In 2021, Indian cardiologists had voiced alarm on the growing number of young Indians between ages 20 and 30 years old already afflicted with heart problems. During the last decades, medical cases of Indians experiencing premature heart attacks caused by coronary artery disease (CAD) confirmed observations that Indians have higher CAD mortality and morbidity risks than their foreign counterparts.
The Indian Heart Association (IHA) attests to the veracity of reports about early heart disease striking young Indians without prior symptoms as warnings. Nowadays, hospital records show that 50 percent of Indian men who suffer from heart attacks are below 50 years old. In the cases of Indian women who suffer from heart ailments, they have a higher mortality rate than men.
Today, young people with heart trouble have become quite common. Even more alarming is that young people deemed as being low risks had suddenly suffered heart attacks; many of which have been fatal.
Are India’s Generic Medicines Effective In Alleviating Risk Factors?
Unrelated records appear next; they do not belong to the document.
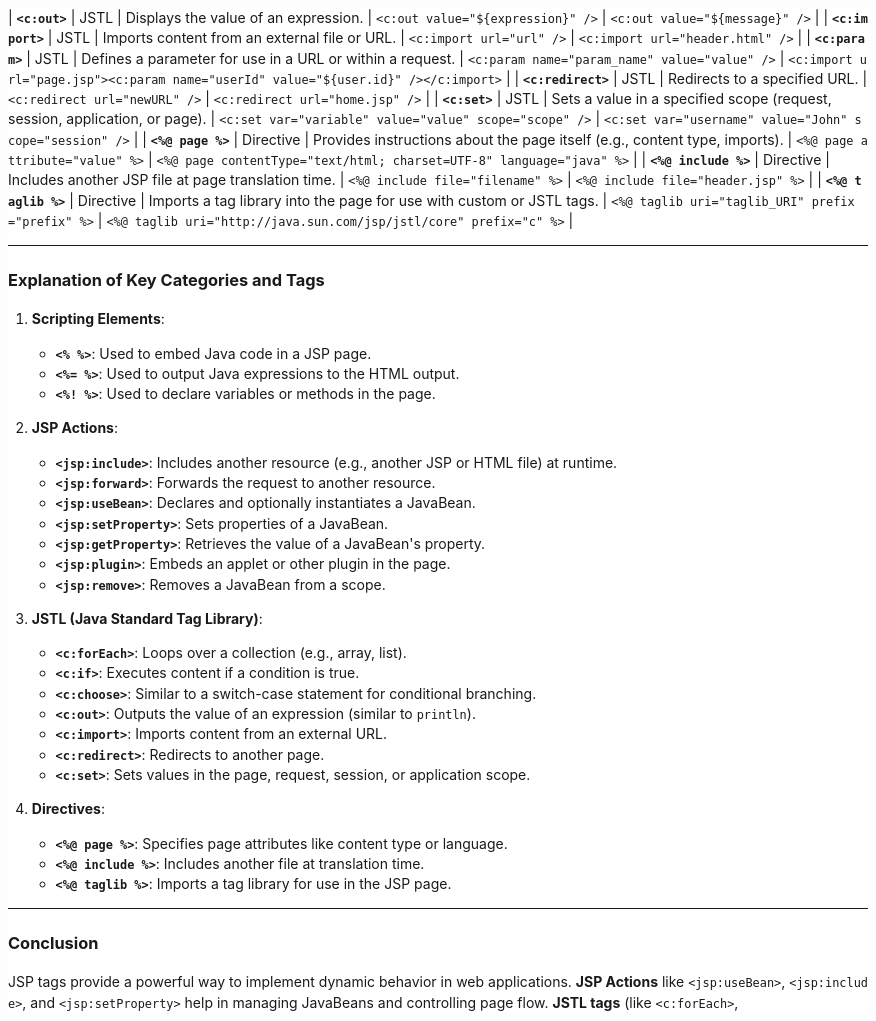 | **`<c:out>`**           | JSTL                      | Displays the value of an expression.                                        | `<c:out value="${expression}" />`                                                                            | `<c:out value="${message}" />`                               |
| **`<c:import>`**        | JSTL                      | Imports content from an external file or URL.                               | `<c:import url="url" />`                                                                                    | `<c:import url="header.html" />`                             |
| **`<c:param>`**         | JSTL                      | Defines a parameter for use in a URL or within a request.                   | `<c:param name="param_name" value="value" />`                                                              | `<c:import url="page.jsp"><c:param name="userId" value="${user.id}" /></c:import>` |
| **`<c:redirect>`**      | JSTL                      | Redirects to a specified URL.                                              | `<c:redirect url="newURL" />`                                                                                | `<c:redirect url="home.jsp" />`                             |
| **`<c:set>`**           | JSTL                      | Sets a value in a specified scope (request, session, application, or page). | `<c:set var="variable" value="value" scope="scope" />`                                                     | `<c:set var="username" value="John" scope="session" />`      |
| **`<%@ page %>`**       | Directive                 | Provides instructions about the page itself (e.g., content type, imports).  | `<%@ page attribute="value" %>`                                                                              | `<%@ page contentType="text/html; charset=UTF-8" language="java" %>` |
| **`<%@ include %>`**    | Directive                 | Includes another JSP file at page translation time.                        | `<%@ include file="filename" %>`                                                                            | `<%@ include file="header.jsp" %>`                           |
| **`<%@ taglib %>`**     | Directive                 | Imports a tag library into the page for use with custom or JSTL tags.       | `<%@ taglib uri="taglib_URI" prefix="prefix" %>`                                                            | `<%@ taglib uri="http://java.sun.com/jsp/jstl/core" prefix="c" %>` |

---

### **Explanation of Key Categories and Tags**

1. **Scripting Elements**:
   - **`<% %>`**: Used to embed Java code in a JSP page.
   - **`<%= %>`**: Used to output Java expressions to the HTML output.
   - **`<%! %>`**: Used to declare variables or methods in the page.

2. **JSP Actions**:
   - **`<jsp:include>`**: Includes another resource (e.g., another JSP or HTML file) at runtime.
   - **`<jsp:forward>`**: Forwards the request to another resource.
   - **`<jsp:useBean>`**: Declares and optionally instantiates a JavaBean.
   - **`<jsp:setProperty>`**: Sets properties of a JavaBean.
   - **`<jsp:getProperty>`**: Retrieves the value of a JavaBean's property.
   - **`<jsp:plugin>`**: Embeds an applet or other plugin in the page.
   - **`<jsp:remove>`**: Removes a JavaBean from a scope.

3. **JSTL (Java Standard Tag Library)**:
   - **`<c:forEach>`**: Loops over a collection (e.g., array, list).
   - **`<c:if>`**: Executes content if a condition is true.
   - **`<c:choose>`**: Similar to a switch-case statement for conditional branching.
   - **`<c:out>`**: Outputs the value of an expression (similar to `println`).
   - **`<c:import>`**: Imports content from an external URL.
   - **`<c:redirect>`**: Redirects to another page.
   - **`<c:set>`**: Sets values in the page, request, session, or application scope.

4. **Directives**:
   - **`<%@ page %>`**: Specifies page attributes like content type or language.
   - **`<%@ include %>`**: Includes another file at translation time.
   - **`<%@ taglib %>`**: Imports a tag library for use in the JSP page.

---

### **Conclusion**

JSP tags provide a powerful way to implement dynamic behavior in web applications. **JSP Actions** like `<jsp:useBean>`, `<jsp:include>`, and `<jsp:setProperty>` help in managing JavaBeans and controlling page flow. **JSTL tags** (like `<c:forEach>`,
Not a few think the low cost generic medications, which the Indian government mandates private physicians to prescribe, aren’t effective. Yet India FDA asserts that generic medicines are just as effective as the branded drugs that have expired patents, because they use the same formulations.
In India, the government ensures the affordability of generic medications through a national drug distribution system known as PCD Pharma Franchise. Unfortunately affordable medicines are not enough to prevent the susceptibility of Indians to premature heart attacks or early development of a heart disease.
Real Reasons Why Indians are More Prone to Heart Problems
Previous studies have been conducted to determine why Indians are prone to heart diseases at an earlier age than their Asian neighbors and Western counterparts. One of the main reasons why people of Hindustan descent have greater risks of being afflicted with coronary artery disease is that Indians by nature, have smaller coronary arteries or blood vessels compared to Western people.
Another reason is the growing prevalence of childhood obesity, in which active cases lead to obesity-related premature diabetes.
A diabetic condition results to increased deposits of fat, cholesterol and other toxic substances in blood vessels. The deposits form plaques or build ups that cause young arteries to narrow. Such a condition blocks blood flow and advances atherosclerosis that lead to early cases of heart attacks.
At the Rana Hospital, Senior Interventional Cardiologist and Director, Dr Senthilkumar Nallusamy added that consumption of trans fats and alcohol, as well as smoking and mental stress, are additional factors that increase the risks of coronary artery disease in young patients.
Yet there are also cases of young Indians whose hearts suddenly stopped; resulting in cardiac arrests even without any risk factors affecting their health conditions, Such cardiac arrests may be the result of undiagnosed heart rhythm failure or thickening of the heart’s muscular artery known as Hypertrophic Obstructive Cardiomyopathy.
Mental stress is also a common risk factor observed among young heart disease patients. According to Kauvery Hospitals Tiruchy’s Chief Interventional Consultant and Cardiologist, Dr S Aravindakumar, about 15 to 20 per cent of below age 40 patients who suffer from a heart disorder also suffer from mental stress. Many of them are young corporate employees, working as ITs dealing with US clients.
Dr Balasubramanian, fhe head of the Cardiology Department of the Mahatma Gandhi Government Hospital, said that while most Indians work from home, they work longer hours during nights. Since they lack sleep, they don’t observe a healthy diet and have very little time spent exercising.